So is this question about centripetal force and acceleration then?
 
If you want it to be :). Look at your equation for simple harmonic motion. You should have a term for acceleration in it. How does acceleration relate to the length?

Acceleration is the time derivative of velocity. And velocity is the time derivative of...
 
leighzer said:

Homework Statement


A "seconds" pendulum is one that moves through its equilibrium position once each second (period = 2.000 s). The length of a seconds pendulum in Tokyo is 0.9927 m and at Cambridge is 0.9942 m. What is the ratio of the free-fall acceleration at these two locations?


Homework Equations


All equations for Simple Harmonic Motion


The Attempt at a Solution


Wouldn't the free-fall acceleration be equal everywhere? If not then can someone please tell me what the length of the pendulums have to do with acceleration?

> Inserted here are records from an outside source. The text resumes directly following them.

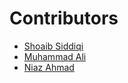 # Contributors

- [Shoaib Siddiqi](https://github.com/ShoaibSiddiqi)
- [Muhammad Ali ](https://github.com/designsbyali)
- [Niaz Ahmad](https://github.com/niaza) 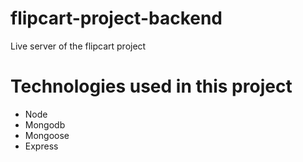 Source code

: # flipcart-project-backend
Live server of the flipcart project

# Technologies used in this project
* Node
* Mongodb
* Mongoose
* Express
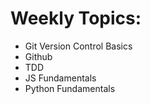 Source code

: # Weekly Topics:

- Git Version Control Basics
- Github
- TDD
- JS Fundamentals
- Python Fundamentals
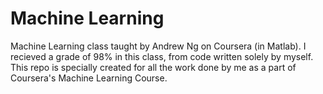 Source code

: # Machine Learning
Machine Learning class taught by Andrew Ng on Coursera (in Matlab). 
I recieved a grade of 98% in this class, from code written solely by myself. 
This repo is specially created for all the work done by me as a part of Coursera's Machine Learning Course.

Look up the equation for the period of oscillation of a simple pendulum.
 
I have this question also

The equation for the period of oscillation:
T=2pi* square root (L/g)

Once you find T
Solve for w [w=2pi/T]
Then I thought of using the velocity formula: v=Aw
But... I'm not sure how to find the amplitude.

Can you guide me in the right direction?
 
so...

T2/ T1 = 1 = sqrt(L1/g1) / sqrt (L2/g2)?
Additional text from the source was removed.